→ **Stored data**
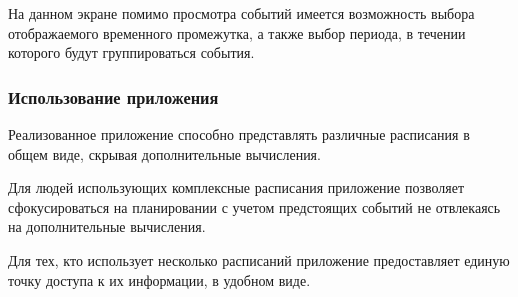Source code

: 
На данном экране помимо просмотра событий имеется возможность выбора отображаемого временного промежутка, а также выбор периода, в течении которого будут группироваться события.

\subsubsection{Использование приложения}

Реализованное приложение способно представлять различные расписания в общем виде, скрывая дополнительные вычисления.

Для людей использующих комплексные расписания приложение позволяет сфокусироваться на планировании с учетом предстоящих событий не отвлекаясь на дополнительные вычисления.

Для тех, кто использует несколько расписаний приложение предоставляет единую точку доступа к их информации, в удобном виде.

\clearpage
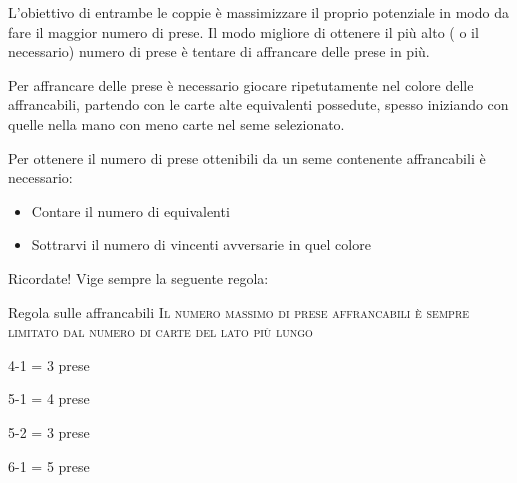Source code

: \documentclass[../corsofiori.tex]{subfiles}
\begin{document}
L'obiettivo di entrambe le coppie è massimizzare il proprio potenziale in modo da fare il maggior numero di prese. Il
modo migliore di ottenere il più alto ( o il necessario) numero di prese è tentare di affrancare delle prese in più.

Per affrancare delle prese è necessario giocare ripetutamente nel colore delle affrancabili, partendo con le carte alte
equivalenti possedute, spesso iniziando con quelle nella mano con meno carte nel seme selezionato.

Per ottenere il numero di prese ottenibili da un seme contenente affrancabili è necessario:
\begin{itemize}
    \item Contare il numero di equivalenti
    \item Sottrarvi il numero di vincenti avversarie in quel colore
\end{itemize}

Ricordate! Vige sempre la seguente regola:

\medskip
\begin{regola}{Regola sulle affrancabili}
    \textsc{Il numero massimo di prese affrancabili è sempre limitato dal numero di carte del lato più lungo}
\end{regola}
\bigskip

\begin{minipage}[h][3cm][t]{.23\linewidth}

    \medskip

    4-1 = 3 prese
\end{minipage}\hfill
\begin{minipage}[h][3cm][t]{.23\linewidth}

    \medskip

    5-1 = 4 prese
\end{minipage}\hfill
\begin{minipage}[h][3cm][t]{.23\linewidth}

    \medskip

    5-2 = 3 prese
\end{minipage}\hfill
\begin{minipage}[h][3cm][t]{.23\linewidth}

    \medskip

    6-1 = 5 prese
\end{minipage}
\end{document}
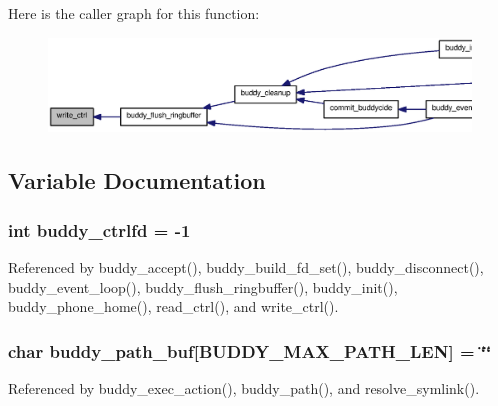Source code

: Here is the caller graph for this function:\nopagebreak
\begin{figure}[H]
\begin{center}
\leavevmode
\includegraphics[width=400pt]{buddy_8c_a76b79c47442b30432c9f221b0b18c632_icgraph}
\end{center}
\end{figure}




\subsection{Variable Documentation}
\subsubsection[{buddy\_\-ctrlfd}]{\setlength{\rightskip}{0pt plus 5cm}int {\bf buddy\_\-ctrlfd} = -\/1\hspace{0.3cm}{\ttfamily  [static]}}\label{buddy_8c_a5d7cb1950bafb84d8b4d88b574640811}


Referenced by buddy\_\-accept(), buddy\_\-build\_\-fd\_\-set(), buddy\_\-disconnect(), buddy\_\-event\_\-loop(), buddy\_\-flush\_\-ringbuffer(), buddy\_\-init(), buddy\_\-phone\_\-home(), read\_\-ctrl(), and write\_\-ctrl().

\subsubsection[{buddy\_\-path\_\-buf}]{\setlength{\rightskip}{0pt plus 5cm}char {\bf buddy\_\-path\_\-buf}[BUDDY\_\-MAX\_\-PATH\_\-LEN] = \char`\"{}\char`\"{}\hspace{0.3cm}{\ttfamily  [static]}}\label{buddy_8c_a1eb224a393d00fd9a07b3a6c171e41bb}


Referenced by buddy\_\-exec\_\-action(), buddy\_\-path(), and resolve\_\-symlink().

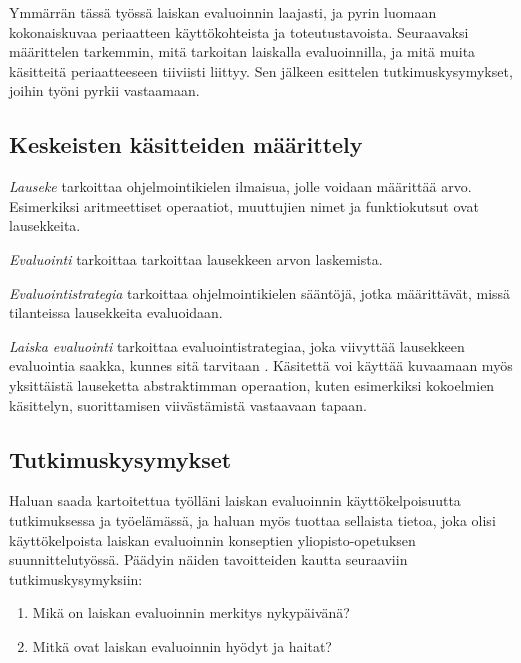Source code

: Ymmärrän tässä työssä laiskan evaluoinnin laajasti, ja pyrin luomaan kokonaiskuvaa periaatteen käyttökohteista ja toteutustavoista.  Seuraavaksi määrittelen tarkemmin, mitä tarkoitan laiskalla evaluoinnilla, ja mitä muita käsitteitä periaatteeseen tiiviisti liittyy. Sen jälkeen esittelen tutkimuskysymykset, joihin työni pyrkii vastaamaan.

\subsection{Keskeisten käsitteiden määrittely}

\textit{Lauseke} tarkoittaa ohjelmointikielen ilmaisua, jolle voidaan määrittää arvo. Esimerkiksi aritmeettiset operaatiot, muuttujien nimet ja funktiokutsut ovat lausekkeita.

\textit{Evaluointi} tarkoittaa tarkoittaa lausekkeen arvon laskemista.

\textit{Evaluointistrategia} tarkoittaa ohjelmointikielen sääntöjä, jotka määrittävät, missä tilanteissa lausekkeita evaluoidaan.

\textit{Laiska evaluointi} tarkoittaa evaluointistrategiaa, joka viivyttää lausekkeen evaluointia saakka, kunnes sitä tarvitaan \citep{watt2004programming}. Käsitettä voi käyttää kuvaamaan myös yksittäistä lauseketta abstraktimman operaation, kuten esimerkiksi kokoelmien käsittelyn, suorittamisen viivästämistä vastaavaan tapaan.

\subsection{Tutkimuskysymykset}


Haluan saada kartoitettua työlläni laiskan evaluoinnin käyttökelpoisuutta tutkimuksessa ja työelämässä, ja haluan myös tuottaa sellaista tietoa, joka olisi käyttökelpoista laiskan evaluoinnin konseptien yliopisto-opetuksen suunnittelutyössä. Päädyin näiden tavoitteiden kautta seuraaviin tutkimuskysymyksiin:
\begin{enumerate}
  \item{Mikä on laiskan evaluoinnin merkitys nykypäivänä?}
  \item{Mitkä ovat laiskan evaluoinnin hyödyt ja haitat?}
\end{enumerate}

→ **AIM OF THE EXERCISE**
Reproduce every line above as written, skipping pictures.

→ **ANSWER TO THIS PROBLEM**
Source code

: 
На данном экране помимо просмотра событий имеется возможность выбора отображаемого временного промежутка, а также выбор периода, в течении которого будут группироваться события.

\subsubsection{Использование приложения}

Реализованное приложение способно представлять различные расписания в общем виде, скрывая дополнительные вычисления.

Для людей использующих комплексные расписания приложение позволяет сфокусироваться на планировании с учетом предстоящих событий не отвлекаясь на дополнительные вычисления.

Для тех, кто использует несколько расписаний приложение предоставляет единую точку доступа к их информации, в удобном виде.

\clearpage
Source code

: \documentclass[../corsofiori.tex]{subfiles}
\begin{document}
L'obiettivo di entrambe le coppie è massimizzare il proprio potenziale in modo da fare il maggior numero di prese. Il
modo migliore di ottenere il più alto ( o il necessario) numero di prese è tentare di affrancare delle prese in più.

Per affrancare delle prese è necessario giocare ripetutamente nel colore delle affrancabili, partendo con le carte alte
equivalenti possedute, spesso iniziando con quelle nella mano con meno carte nel seme selezionato.

Per ottenere il numero di prese ottenibili da un seme contenente affrancabili è necessario:
\begin{itemize}
    \item Contare il numero di equivalenti
    \item Sottrarvi il numero di vincenti avversarie in quel colore
\end{itemize}

Ricordate! Vige sempre la seguente regola:

\medskip
\begin{regola}{Regola sulle affrancabili}
    \textsc{Il numero massimo di prese affrancabili è sempre limitato dal numero di carte del lato più lungo}
\end{regola}
\bigskip

\begin{minipage}[h][3cm][t]{.23\linewidth}

    \medskip

    4-1 = 3 prese
\end{minipage}\hfill
\begin{minipage}[h][3cm][t]{.23\linewidth}

    \medskip

    5-1 = 4 prese
\end{minipage}\hfill
\begin{minipage}[h][3cm][t]{.23\linewidth}

    \medskip

    5-2 = 3 prese
\end{minipage}\hfill
\begin{minipage}[h][3cm][t]{.23\linewidth}

    \medskip

    6-1 = 5 prese
\end{minipage}
\end{document}
Source code

: Here is the caller graph for this function:\nopagebreak
\begin{figure}[H]
\begin{center}
\leavevmode
\includegraphics[width=400pt]{buddy_8c_a76b79c47442b30432c9f221b0b18c632_icgraph}
\end{center}
\end{figure}




\subsection{Variable Documentation}
\subsubsection[{buddy\_\-ctrlfd}]{\setlength{\rightskip}{0pt plus 5cm}int {\bf buddy\_\-ctrlfd} = -\/1\hspace{0.3cm}{\ttfamily  [static]}}\label{buddy_8c_a5d7cb1950bafb84d8b4d88b574640811}


Referenced by buddy\_\-accept(), buddy\_\-build\_\-fd\_\-set(), buddy\_\-disconnect(), buddy\_\-event\_\-loop(), buddy\_\-flush\_\-ringbuffer(), buddy\_\-init(), buddy\_\-phone\_\-home(), read\_\-ctrl(), and write\_\-ctrl().

\subsubsection[{buddy\_\-path\_\-buf}]{\setlength{\rightskip}{0pt plus 5cm}char {\bf buddy\_\-path\_\-buf}[BUDDY\_\-MAX\_\-PATH\_\-LEN] = \char`\"{}\char`\"{}\hspace{0.3cm}{\ttfamily  [static]}}\label{buddy_8c_a1eb224a393d00fd9a07b3a6c171e41bb}


Referenced by buddy\_\-exec\_\-action(), buddy\_\-path(), and resolve\_\-symlink().

Source code

: Ymmärrän tässä työssä laiskan evaluoinnin laajasti, ja pyrin luomaan kokonaiskuvaa periaatteen käyttökohteista ja toteutustavoista.  Seuraavaksi määrittelen tarkemmin, mitä tarkoitan laiskalla evaluoinnilla, ja mitä muita käsitteitä periaatteeseen tiiviisti liittyy. Sen jälkeen esittelen tutkimuskysymykset, joihin työni pyrkii vastaamaan.

\subsection{Keskeisten käsitteiden määrittely}

\textit{Lauseke} tarkoittaa ohjelmointikielen ilmaisua, jolle voidaan määrittää arvo. Esimerkiksi aritmeettiset operaatiot, muuttujien nimet ja funktiokutsut ovat lausekkeita.

\textit{Evaluointi} tarkoittaa tarkoittaa lausekkeen arvon laskemista.

\textit{Evaluointistrategia} tarkoittaa ohjelmointikielen sääntöjä, jotka määrittävät, missä tilanteissa lausekkeita evaluoidaan.

\textit{Laiska evaluointi} tarkoittaa evaluointistrategiaa, joka viivyttää lausekkeen evaluointia saakka, kunnes sitä tarvitaan \citep{watt2004programming}. Käsitettä voi käyttää kuvaamaan myös yksittäistä lauseketta abstraktimman operaation, kuten esimerkiksi kokoelmien käsittelyn, suorittamisen viivästämistä vastaavaan tapaan.

\subsection{Tutkimuskysymykset}


Haluan saada kartoitettua työlläni laiskan evaluoinnin käyttökelpoisuutta tutkimuksessa ja työelämässä, ja haluan myös tuottaa sellaista tietoa, joka olisi käyttökelpoista laiskan evaluoinnin konseptien yliopisto-opetuksen suunnittelutyössä. Päädyin näiden tavoitteiden kautta seuraaviin tutkimuskysymyksiin:
\begin{enumerate}
  \item{Mikä on laiskan evaluoinnin merkitys nykypäivänä?}
  \item{Mitkä ovat laiskan evaluoinnin hyödyt ja haitat?}
\end{enumerate}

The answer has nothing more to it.